### Aim of the task
Using the records below, please work out how many lines contain "Related"; answer with the number alone.

### Records shown
# # #
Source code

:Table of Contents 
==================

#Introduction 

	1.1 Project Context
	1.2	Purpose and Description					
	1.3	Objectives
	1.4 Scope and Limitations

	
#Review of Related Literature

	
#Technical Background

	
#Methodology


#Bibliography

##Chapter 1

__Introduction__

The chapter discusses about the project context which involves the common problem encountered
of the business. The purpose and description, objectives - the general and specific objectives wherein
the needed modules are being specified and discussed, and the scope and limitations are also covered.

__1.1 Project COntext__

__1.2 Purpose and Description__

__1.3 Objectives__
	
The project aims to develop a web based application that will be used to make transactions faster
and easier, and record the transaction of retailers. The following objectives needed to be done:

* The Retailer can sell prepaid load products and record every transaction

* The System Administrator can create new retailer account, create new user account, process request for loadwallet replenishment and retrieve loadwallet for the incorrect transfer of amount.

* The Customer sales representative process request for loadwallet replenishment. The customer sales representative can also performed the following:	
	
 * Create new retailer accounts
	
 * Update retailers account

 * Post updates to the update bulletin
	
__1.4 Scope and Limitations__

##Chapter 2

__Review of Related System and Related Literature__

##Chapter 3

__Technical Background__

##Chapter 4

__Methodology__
# # #
### Task output
2